What you are asked to do: Would you restate all the entries exactly, leaving nothing out?

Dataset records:
● ● ● ● ●

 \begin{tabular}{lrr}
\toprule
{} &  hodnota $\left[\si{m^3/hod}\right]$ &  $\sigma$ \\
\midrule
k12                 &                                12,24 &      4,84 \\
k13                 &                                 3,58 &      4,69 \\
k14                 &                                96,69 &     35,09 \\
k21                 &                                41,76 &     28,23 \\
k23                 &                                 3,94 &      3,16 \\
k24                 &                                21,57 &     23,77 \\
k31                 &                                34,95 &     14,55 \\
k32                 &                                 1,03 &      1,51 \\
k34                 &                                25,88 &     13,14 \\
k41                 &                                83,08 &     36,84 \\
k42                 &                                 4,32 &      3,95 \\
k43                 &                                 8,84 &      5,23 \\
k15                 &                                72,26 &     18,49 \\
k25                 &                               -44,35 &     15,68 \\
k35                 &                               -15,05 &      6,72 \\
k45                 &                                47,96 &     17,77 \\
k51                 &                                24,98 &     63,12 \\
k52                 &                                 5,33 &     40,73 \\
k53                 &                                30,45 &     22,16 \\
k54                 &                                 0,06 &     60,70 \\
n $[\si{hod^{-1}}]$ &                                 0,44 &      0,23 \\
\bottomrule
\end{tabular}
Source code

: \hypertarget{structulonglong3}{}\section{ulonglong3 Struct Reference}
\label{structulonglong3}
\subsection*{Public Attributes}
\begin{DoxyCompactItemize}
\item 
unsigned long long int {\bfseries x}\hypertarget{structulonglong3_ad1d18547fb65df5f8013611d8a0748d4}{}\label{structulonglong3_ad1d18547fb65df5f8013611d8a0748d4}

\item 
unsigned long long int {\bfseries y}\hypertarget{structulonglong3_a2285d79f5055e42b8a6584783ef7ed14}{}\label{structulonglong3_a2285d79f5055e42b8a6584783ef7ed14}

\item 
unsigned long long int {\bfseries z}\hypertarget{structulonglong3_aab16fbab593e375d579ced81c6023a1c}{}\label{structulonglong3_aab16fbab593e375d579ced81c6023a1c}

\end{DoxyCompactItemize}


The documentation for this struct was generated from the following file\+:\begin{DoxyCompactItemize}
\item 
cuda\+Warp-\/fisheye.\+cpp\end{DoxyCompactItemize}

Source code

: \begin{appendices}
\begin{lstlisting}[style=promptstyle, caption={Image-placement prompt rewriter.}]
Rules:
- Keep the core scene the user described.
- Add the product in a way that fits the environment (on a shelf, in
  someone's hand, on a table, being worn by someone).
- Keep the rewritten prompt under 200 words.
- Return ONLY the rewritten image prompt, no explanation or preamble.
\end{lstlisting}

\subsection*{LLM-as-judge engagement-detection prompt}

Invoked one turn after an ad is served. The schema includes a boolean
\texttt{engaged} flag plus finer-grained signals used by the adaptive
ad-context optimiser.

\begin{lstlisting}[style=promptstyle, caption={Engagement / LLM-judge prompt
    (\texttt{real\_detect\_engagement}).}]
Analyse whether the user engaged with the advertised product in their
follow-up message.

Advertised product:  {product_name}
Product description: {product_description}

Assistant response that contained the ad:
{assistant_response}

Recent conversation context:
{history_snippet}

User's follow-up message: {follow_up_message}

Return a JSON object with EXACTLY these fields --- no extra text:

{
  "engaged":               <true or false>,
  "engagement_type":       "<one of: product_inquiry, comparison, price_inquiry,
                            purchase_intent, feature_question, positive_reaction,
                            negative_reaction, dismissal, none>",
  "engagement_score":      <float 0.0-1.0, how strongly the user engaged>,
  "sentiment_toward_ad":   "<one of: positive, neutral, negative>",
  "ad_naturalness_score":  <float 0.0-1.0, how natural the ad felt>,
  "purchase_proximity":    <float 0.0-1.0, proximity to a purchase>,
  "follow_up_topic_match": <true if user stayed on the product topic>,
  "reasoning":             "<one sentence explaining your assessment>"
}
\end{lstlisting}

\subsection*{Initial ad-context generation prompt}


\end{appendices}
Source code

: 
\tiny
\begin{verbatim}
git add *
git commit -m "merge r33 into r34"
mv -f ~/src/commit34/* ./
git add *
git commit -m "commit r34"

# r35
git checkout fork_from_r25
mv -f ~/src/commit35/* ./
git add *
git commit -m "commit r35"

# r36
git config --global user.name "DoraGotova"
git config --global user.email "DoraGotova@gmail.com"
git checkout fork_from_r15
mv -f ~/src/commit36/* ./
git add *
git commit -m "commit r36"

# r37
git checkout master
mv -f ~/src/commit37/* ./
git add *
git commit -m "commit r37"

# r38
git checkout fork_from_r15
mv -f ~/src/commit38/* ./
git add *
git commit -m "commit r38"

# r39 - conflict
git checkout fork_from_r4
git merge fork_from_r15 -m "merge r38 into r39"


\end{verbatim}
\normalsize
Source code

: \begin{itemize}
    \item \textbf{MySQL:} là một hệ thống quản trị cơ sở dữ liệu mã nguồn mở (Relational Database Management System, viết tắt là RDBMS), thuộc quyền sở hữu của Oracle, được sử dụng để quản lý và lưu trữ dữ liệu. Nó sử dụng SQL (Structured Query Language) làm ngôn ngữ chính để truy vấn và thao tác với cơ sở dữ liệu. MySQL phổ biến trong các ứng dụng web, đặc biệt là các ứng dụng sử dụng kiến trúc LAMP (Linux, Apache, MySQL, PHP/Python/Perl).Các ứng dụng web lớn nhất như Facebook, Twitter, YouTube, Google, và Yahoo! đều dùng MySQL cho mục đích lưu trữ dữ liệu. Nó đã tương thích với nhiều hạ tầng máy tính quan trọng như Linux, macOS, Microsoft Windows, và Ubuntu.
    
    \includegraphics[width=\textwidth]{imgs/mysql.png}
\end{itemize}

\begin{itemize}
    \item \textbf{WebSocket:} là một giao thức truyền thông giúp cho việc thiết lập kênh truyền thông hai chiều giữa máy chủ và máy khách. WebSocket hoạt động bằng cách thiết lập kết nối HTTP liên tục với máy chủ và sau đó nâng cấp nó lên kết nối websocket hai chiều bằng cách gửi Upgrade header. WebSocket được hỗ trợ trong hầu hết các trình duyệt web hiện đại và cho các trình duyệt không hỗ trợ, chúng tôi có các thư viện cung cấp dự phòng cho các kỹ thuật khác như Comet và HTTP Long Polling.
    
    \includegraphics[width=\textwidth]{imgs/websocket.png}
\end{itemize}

● ● ● ● ●

Response for this exercise:
 \begin{tabular}{lrr}
\toprule
{} &  hodnota $\left[\si{m^3/hod}\right]$ &  $\sigma$ \\
\midrule
k12                 &                                12,24 &      4,84 \\
k13                 &                                 3,58 &      4,69 \\
k14                 &                                96,69 &     35,09 \\
k21                 &                                41,76 &     28,23 \\
k23                 &                                 3,94 &      3,16 \\
k24                 &                                21,57 &     23,77 \\
k31                 &                                34,95 &     14,55 \\
k32                 &                                 1,03 &      1,51 \\
k34                 &                                25,88 &     13,14 \\
k41                 &                                83,08 &     36,84 \\
k42                 &                                 4,32 &      3,95 \\
k43                 &                                 8,84 &      5,23 \\
k15                 &                                72,26 &     18,49 \\
k25                 &                               -44,35 &     15,68 \\
k35                 &                               -15,05 &      6,72 \\
k45                 &                                47,96 &     17,77 \\
k51                 &                                24,98 &     63,12 \\
k52                 &                                 5,33 &     40,73 \\
k53                 &                                30,45 &     22,16 \\
k54                 &                                 0,06 &     60,70 \\
n $[\si{hod^{-1}}]$ &                                 0,44 &      0,23 \\
\bottomrule
\end{tabular}
Source code

: \hypertarget{structulonglong3}{}\section{ulonglong3 Struct Reference}
\label{structulonglong3}
\subsection*{Public Attributes}
\begin{DoxyCompactItemize}
\item 
unsigned long long int {\bfseries x}\hypertarget{structulonglong3_ad1d18547fb65df5f8013611d8a0748d4}{}\label{structulonglong3_ad1d18547fb65df5f8013611d8a0748d4}

\item 
unsigned long long int {\bfseries y}\hypertarget{structulonglong3_a2285d79f5055e42b8a6584783ef7ed14}{}\label{structulonglong3_a2285d79f5055e42b8a6584783ef7ed14}

\item 
unsigned long long int {\bfseries z}\hypertarget{structulonglong3_aab16fbab593e375d579ced81c6023a1c}{}\label{structulonglong3_aab16fbab593e375d579ced81c6023a1c}

\end{DoxyCompactItemize}


The documentation for this struct was generated from the following file\+:\begin{DoxyCompactItemize}
\item 
cuda\+Warp-\/fisheye.\+cpp\end{DoxyCompactItemize}

Source code

: \begin{appendices}
\begin{lstlisting}[style=promptstyle, caption={Image-placement prompt rewriter.}]
Rules:
- Keep the core scene the user described.
- Add the product in a way that fits the environment (on a shelf, in
  someone's hand, on a table, being worn by someone).
- Keep the rewritten prompt under 200 words.
- Return ONLY the rewritten image prompt, no explanation or preamble.
\end{lstlisting}

\subsection*{LLM-as-judge engagement-detection prompt}

Invoked one turn after an ad is served. The schema includes a boolean
\texttt{engaged} flag plus finer-grained signals used by the adaptive
ad-context optimiser.

\begin{lstlisting}[style=promptstyle, caption={Engagement / LLM-judge prompt
    (\texttt{real\_detect\_engagement}).}]
Analyse whether the user engaged with the advertised product in their
follow-up message.

Advertised product:  {product_name}
Product description: {product_description}

Assistant response that contained the ad:
{assistant_response}

Recent conversation context:
{history_snippet}

User's follow-up message: {follow_up_message}

Return a JSON object with EXACTLY these fields --- no extra text:

{
  "engaged":               <true or false>,
  "engagement_type":       "<one of: product_inquiry, comparison, price_inquiry,
                            purchase_intent, feature_question, positive_reaction,
                            negative_reaction, dismissal, none>",
  "engagement_score":      <float 0.0-1.0, how strongly the user engaged>,
  "sentiment_toward_ad":   "<one of: positive, neutral, negative>",
  "ad_naturalness_score":  <float 0.0-1.0, how natural the ad felt>,
  "purchase_proximity":    <float 0.0-1.0, proximity to a purchase>,
  "follow_up_topic_match": <true if user stayed on the product topic>,
  "reasoning":             "<one sentence explaining your assessment>"
}
\end{lstlisting}

\subsection*{Initial ad-context generation prompt}


\end{appendices}
Source code

: 
\tiny
\begin{verbatim}
git add *
git commit -m "merge r33 into r34"
mv -f ~/src/commit34/* ./
git add *
git commit -m "commit r34"

# r35
git checkout fork_from_r25
mv -f ~/src/commit35/* ./
git add *
git commit -m "commit r35"

# r36
git config --global user.name "DoraGotova"
git config --global user.email "DoraGotova@gmail.com"
git checkout fork_from_r15
mv -f ~/src/commit36/* ./
git add *
git commit -m "commit r36"

# r37
git checkout master
mv -f ~/src/commit37/* ./
git add *
git commit -m "commit r37"

# r38
git checkout fork_from_r15
mv -f ~/src/commit38/* ./
git add *
git commit -m "commit r38"

# r39 - conflict
git checkout fork_from_r4
git merge fork_from_r15 -m "merge r38 into r39"


\end{verbatim}
\normalsize
Source code

: \begin{itemize}
    \item \textbf{MySQL:} là một hệ thống quản trị cơ sở dữ liệu mã nguồn mở (Relational Database Management System, viết tắt là RDBMS), thuộc quyền sở hữu của Oracle, được sử dụng để quản lý và lưu trữ dữ liệu. Nó sử dụng SQL (Structured Query Language) làm ngôn ngữ chính để truy vấn và thao tác với cơ sở dữ liệu. MySQL phổ biến trong các ứng dụng web, đặc biệt là các ứng dụng sử dụng kiến trúc LAMP (Linux, Apache, MySQL, PHP/Python/Perl).Các ứng dụng web lớn nhất như Facebook, Twitter, YouTube, Google, và Yahoo! đều dùng MySQL cho mục đích lưu trữ dữ liệu. Nó đã tương thích với nhiều hạ tầng máy tính quan trọng như Linux, macOS, Microsoft Windows, và Ubuntu.
    
    \includegraphics[width=\textwidth]{imgs/mysql.png}
\end{itemize}

\begin{itemize}
    \item \textbf{WebSocket:} là một giao thức truyền thông giúp cho việc thiết lập kênh truyền thông hai chiều giữa máy chủ và máy khách. WebSocket hoạt động bằng cách thiết lập kết nối HTTP liên tục với máy chủ và sau đó nâng cấp nó lên kết nối websocket hai chiều bằng cách gửi Upgrade header. WebSocket được hỗ trợ trong hầu hết các trình duyệt web hiện đại và cho các trình duyệt không hỗ trợ, chúng tôi có các thư viện cung cấp dự phòng cho các kỹ thuật khác như Comet và HTTP Long Polling.
    
    \includegraphics[width=\textwidth]{imgs/websocket.png}
\end{itemize}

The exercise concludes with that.